What the task requires –
Would you print the records below word for word, without the pictures?

Information supplied –
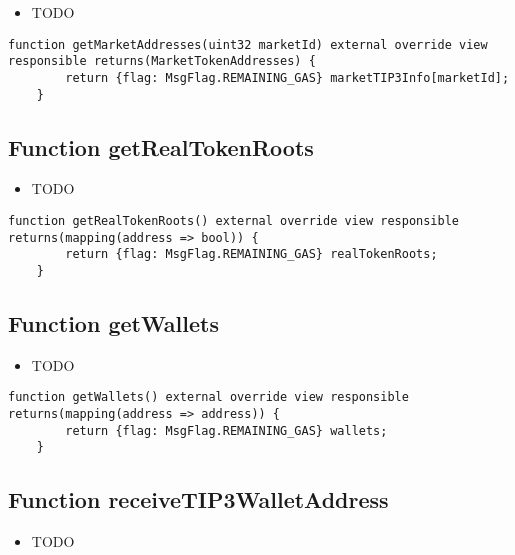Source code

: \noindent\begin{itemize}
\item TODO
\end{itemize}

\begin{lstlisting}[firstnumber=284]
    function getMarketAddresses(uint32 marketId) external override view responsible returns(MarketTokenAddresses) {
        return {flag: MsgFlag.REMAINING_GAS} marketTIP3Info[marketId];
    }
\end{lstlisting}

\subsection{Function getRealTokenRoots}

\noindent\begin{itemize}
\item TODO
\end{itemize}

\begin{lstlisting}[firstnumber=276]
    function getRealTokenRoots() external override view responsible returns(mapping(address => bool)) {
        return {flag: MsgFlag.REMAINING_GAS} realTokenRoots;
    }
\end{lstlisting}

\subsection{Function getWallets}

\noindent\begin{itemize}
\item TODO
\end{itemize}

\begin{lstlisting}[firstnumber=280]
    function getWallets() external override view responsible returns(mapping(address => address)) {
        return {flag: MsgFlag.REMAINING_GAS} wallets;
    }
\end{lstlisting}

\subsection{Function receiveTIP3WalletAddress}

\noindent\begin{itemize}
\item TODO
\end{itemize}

Your solution –
Source code

: \noindent\begin{itemize}
\item TODO
\end{itemize}

\begin{lstlisting}[firstnumber=284]
    function getMarketAddresses(uint32 marketId) external override view responsible returns(MarketTokenAddresses) {
        return {flag: MsgFlag.REMAINING_GAS} marketTIP3Info[marketId];
    }
\end{lstlisting}

\subsection{Function getRealTokenRoots}

\noindent\begin{itemize}
\item TODO
\end{itemize}

\begin{lstlisting}[firstnumber=276]
    function getRealTokenRoots() external override view responsible returns(mapping(address => bool)) {
        return {flag: MsgFlag.REMAINING_GAS} realTokenRoots;
    }
\end{lstlisting}

\subsection{Function getWallets}

\noindent\begin{itemize}
\item TODO
\end{itemize}

\begin{lstlisting}[firstnumber=280]
    function getWallets() external override view responsible returns(mapping(address => address)) {
        return {flag: MsgFlag.REMAINING_GAS} wallets;
    }
\end{lstlisting}

\subsection{Function receiveTIP3WalletAddress}

\noindent\begin{itemize}
\item TODO
\end{itemize}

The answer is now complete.